_Task to carry out_
Your task is to filter the entries and copy every line containing the string "assets".

(Beginning of Data section)

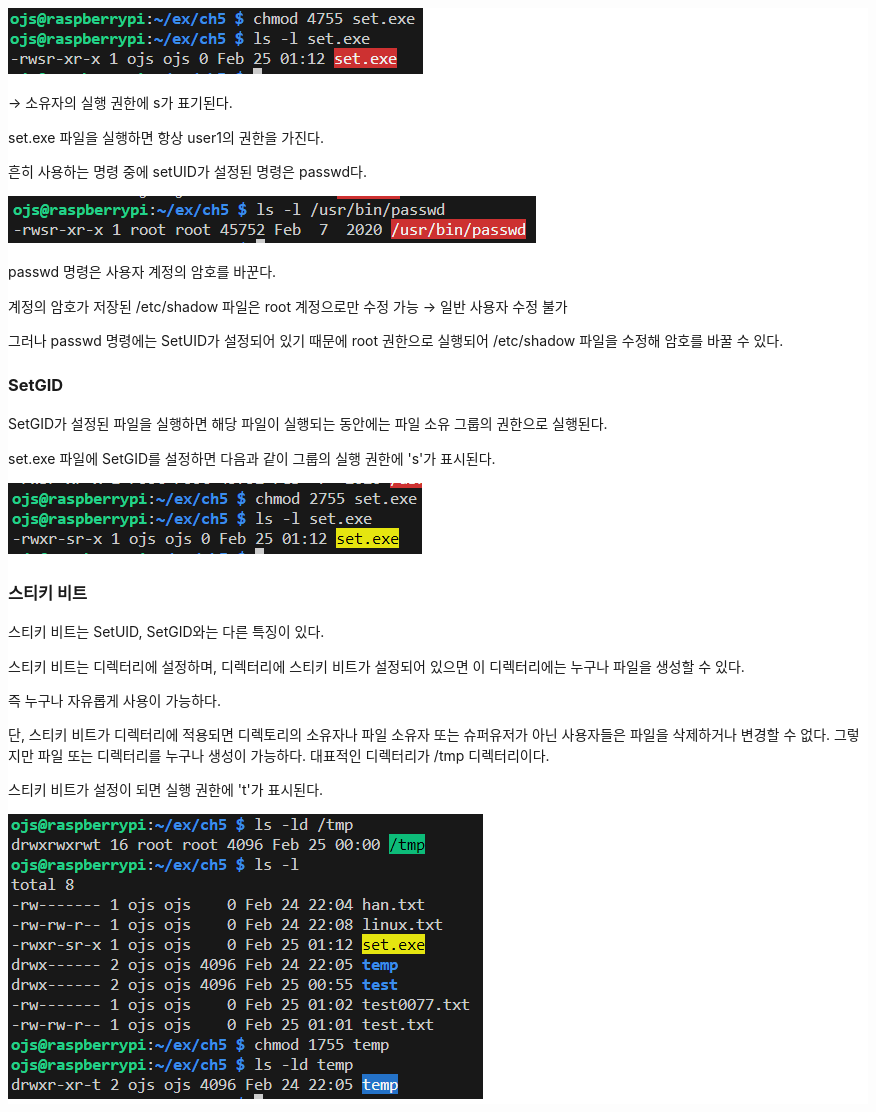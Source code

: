 ![image-20240225011425222](.\assets\image-20240225011425222.png)

→ 소유자의 실행 권한에 s가 표기된다. 

set.exe 파일을 실행하면 항상 user1의 권한을 가진다.

흔히 사용하는 명령 중에 setUID가 설정된 명령은 passwd다.

![image-20240225011724253](.\assets\image-20240225011724253.png)

passwd 명령은 사용자 계정의 암호를 바꾼다.

계정의 암호가 저장된 /etc/shadow 파일은 root 계정으로만 수정 가능 → 일반 사용자 수정 불가

그러나 passwd 명령에는 SetUID가 설정되어 있기 때문에 root 권한으로 실행되어 /etc/shadow 파일을 수정해 암호를 바꿀 수 있다.

### SetGID

SetGID가 설정된 파일을 실행하면 해당 파일이 실행되는 동안에는 파일 소유 그룹의 권한으로 실행된다.

set.exe 파일에 SetGID를 설정하면 다음과 같이 그룹의 실행 권한에 's'가 표시된다.

![image-20240225012349677](.\assets\image-20240225012349677.png)

### 스티키 비트

스티키 비트는 SetUID, SetGID와는 다른 특징이 있다.

스티키 비트는 디렉터리에 설정하며, 디렉터리에 스티키 비트가 설정되어 있으면 이 디렉터리에는 누구나 파일을 생성할 수 있다.

즉 누구나 자유롭게 사용이 가능하다.

단, 스티키 비트가 디렉터리에 적용되면 디렉토리의 소유자나 파일 소유자 또는 슈퍼유저가 아닌 사용자들은 파일을 삭제하거나 변경할 수 없다. 그렇지만 파일 또는 디렉터리를 누구나 생성이 가능하다. 대표적인 디렉터리가 /tmp 디렉터리이다.

스티키 비트가 설정이 되면 실행 권한에 't'가 표시된다.

![image-20240225013732047](.\assets\image-20240225013732047.png)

(End of Data section)

_Response to this exercise_
: ![image-20240225011425222](.\assets\image-20240225011425222.png)
![image-20240225011724253](.\assets\image-20240225011724253.png)
![image-20240225012349677](.\assets\image-20240225012349677.png)
![image-20240225013732047](.\assets\image-20240225013732047.png)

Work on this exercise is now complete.